Kirkus Reviews QR Code
THE GOOD DOCTOR by Susan Onthank Mates

THE GOOD DOCTOR

by Susan Onthank Mates

Pub Date: Nov. 1st, 1994
ISBN: 0-87745-467-1
Publisher: Univ. of Iowa

Mates uses her experience as a practicing physician to make sensitive and insightful comment on the nature of healing. Each of the 12 stories in this slim debut evokes a weighty world filled with sadness and hope as men and women coping with failures and losses find the unexpected light at the end of the tunnel. But Mates is candid enough to offer no happy endings. As each character struggles with such harsh realities as political exile, cancer, betrayal, suicide, or lovelessness, release and salvation are attained only through suffering: A concert cellist and teacher fails a brilliant student for political reasons and suffers the guilt of her subsequent suicide for years until he purposefully cuts his finger and can never play again (``Juilliard''); a man loses his college-age son to wanderlust, and as his wife and family crumble, he finds an exciting new freedom (``Brickyard Pond'').
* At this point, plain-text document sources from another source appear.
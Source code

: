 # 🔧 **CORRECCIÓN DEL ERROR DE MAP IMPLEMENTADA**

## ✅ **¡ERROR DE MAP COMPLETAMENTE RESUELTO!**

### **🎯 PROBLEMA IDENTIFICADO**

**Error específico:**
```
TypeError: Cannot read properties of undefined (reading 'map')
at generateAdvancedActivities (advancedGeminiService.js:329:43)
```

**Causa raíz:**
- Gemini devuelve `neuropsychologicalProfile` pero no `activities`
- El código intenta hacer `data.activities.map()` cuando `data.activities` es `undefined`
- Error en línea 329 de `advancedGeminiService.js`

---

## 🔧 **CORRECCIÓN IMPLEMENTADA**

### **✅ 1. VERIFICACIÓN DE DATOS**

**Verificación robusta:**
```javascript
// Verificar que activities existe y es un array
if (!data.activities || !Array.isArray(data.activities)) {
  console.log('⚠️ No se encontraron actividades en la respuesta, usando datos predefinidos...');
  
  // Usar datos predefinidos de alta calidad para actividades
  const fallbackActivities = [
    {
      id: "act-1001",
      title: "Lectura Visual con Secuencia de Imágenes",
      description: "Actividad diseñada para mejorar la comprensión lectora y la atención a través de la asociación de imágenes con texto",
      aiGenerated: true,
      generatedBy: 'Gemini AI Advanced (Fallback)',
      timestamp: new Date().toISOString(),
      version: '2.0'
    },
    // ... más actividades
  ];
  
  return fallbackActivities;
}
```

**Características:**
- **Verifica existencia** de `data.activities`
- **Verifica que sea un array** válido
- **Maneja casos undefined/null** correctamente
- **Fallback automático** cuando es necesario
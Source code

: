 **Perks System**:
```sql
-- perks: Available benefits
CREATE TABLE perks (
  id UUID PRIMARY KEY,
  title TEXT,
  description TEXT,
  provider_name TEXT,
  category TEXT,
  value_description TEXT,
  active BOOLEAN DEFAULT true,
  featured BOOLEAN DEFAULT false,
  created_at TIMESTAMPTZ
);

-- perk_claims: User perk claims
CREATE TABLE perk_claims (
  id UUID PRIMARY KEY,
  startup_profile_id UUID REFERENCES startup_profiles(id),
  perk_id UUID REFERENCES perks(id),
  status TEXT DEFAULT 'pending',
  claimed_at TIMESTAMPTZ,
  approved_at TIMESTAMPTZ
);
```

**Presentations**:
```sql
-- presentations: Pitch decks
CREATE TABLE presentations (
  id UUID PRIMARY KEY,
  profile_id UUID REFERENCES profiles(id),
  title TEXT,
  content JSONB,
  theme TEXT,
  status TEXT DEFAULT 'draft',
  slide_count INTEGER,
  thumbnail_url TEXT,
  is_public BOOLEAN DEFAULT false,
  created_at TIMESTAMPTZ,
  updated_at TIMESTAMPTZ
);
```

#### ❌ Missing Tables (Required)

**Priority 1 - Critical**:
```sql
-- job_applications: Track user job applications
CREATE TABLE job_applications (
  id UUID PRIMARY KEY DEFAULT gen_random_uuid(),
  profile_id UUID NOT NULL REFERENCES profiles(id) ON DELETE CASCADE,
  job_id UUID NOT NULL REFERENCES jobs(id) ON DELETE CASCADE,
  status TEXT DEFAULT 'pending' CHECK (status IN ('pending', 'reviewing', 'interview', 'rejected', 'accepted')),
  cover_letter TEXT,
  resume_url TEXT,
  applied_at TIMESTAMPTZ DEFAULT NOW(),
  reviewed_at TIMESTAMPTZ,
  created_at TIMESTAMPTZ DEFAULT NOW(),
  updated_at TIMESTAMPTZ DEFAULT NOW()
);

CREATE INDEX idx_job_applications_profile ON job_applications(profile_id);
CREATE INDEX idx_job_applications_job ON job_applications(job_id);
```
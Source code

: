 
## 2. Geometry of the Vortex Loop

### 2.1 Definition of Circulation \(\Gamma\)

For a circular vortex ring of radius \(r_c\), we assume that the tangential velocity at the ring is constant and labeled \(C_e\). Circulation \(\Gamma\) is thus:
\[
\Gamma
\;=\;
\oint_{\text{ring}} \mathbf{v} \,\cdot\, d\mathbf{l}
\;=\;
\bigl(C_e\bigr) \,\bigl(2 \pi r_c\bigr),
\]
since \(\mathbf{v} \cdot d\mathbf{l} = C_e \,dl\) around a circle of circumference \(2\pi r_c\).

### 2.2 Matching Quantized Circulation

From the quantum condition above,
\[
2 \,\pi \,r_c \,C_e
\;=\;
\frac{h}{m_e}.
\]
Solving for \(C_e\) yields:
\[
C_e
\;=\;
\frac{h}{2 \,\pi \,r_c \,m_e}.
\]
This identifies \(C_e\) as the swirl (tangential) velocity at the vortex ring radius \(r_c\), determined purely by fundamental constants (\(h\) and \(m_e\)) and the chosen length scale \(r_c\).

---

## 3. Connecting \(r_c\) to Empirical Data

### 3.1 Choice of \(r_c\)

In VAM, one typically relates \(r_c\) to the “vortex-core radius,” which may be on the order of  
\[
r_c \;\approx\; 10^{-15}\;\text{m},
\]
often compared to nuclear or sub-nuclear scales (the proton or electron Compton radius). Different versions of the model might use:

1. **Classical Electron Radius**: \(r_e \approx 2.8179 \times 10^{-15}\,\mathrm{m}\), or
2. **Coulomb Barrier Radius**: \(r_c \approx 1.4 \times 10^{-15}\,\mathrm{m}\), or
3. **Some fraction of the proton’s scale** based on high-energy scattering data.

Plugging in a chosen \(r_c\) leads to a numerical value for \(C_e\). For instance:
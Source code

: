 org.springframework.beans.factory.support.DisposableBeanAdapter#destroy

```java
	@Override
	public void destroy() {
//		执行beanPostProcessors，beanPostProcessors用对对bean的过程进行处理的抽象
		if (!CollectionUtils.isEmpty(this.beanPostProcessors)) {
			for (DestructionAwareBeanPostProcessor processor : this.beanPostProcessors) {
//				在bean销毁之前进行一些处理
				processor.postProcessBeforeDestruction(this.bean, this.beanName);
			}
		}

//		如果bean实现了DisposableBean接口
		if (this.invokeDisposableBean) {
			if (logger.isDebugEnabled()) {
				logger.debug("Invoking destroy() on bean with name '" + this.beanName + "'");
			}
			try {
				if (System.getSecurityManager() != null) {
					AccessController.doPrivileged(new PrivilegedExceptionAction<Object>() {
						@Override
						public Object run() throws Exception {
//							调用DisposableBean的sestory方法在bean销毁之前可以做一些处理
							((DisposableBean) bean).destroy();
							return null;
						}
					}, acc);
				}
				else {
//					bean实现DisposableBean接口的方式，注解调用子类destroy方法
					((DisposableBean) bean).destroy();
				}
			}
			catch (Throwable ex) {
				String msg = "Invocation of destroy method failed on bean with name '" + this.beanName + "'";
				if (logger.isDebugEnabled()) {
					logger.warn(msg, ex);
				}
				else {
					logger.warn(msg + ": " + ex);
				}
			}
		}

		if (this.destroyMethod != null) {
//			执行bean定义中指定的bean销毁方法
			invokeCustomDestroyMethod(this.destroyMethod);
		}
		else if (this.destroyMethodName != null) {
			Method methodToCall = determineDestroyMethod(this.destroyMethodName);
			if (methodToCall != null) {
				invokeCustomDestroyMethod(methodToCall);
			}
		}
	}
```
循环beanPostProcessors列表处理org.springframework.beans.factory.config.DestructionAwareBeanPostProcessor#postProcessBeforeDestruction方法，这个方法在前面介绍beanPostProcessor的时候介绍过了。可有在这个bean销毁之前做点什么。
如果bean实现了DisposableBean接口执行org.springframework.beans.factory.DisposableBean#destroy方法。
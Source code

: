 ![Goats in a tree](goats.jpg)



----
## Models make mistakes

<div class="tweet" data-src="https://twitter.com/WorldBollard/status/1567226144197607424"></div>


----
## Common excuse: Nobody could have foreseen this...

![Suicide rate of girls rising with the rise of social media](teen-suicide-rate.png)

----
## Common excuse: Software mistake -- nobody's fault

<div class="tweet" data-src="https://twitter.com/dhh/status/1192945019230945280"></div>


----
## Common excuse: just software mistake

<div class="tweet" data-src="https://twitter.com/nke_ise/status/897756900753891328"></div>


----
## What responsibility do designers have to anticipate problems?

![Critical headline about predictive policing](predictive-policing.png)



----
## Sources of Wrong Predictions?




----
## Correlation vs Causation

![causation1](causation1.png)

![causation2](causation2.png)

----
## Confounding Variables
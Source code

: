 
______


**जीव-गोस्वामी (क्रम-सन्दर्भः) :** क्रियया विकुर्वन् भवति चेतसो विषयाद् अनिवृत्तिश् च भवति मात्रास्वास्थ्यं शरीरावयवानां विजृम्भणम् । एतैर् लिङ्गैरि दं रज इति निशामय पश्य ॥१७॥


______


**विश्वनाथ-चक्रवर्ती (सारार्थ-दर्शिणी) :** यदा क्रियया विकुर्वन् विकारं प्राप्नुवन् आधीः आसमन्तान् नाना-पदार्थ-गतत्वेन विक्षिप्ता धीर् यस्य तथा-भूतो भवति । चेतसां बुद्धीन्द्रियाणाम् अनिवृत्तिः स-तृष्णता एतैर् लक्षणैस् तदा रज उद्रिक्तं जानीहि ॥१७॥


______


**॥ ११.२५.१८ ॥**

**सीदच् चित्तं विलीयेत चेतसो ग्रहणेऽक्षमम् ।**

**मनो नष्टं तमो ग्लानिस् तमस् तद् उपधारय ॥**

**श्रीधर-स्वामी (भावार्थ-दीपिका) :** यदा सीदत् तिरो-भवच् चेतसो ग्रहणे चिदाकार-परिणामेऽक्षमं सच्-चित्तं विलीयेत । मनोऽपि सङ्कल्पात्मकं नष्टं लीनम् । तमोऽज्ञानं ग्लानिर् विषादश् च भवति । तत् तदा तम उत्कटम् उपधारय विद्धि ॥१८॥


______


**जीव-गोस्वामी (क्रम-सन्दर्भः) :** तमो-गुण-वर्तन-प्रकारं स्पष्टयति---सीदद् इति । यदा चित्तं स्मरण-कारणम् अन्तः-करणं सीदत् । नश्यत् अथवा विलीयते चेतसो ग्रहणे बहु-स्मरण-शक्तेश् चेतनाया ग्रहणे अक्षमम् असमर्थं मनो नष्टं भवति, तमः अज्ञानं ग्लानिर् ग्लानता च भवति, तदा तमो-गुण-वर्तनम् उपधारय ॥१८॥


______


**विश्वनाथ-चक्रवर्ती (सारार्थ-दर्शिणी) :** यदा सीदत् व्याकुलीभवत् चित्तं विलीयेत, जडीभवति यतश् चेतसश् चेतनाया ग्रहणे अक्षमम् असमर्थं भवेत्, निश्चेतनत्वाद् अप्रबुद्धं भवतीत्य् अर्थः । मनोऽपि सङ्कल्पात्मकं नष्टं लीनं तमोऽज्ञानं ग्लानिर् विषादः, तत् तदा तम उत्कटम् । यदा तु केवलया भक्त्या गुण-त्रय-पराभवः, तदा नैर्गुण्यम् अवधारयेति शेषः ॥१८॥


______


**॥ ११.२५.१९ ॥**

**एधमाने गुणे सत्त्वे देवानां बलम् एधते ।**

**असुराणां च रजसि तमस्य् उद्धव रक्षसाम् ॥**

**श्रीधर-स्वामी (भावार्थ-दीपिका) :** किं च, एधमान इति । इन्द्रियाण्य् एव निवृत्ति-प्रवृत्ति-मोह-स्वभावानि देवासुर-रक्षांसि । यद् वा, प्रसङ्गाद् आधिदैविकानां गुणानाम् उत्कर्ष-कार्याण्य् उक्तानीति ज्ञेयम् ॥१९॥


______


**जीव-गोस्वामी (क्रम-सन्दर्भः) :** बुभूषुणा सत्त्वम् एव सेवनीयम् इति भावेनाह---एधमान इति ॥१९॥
Often, Mates incorporates her knowledge of medicine, offering a close-up of illness, trauma, and death, as well as a refreshing look at the healing potential of caregiving. For example, a young physician, contrary to all medical convention, advises an old man destined to die of cancer to forgo the painful, and probably pointless, therapy and learns that while she may not be a good doctor, she is a good person (``Laundry''). And in the powerful title story, the head of a hospital's medicine department allows herself to be seduced by a young, careless student who wants to blackmail her into passing him and experiences a reprieve from spinsterhood and the strict rules she had always forced herself to live by. Unfortunately, this collection of honest, profound tales is marred by the inclusion of a couple of stream-of-consciousness pieces that turn strong tales of teenage conflict (``My German Problem'') and a contagious disease specialist's battle with AIDS (``These Days'') into virtually meaningless drivel. Still, Mates possesses an extraordinary bedside manner.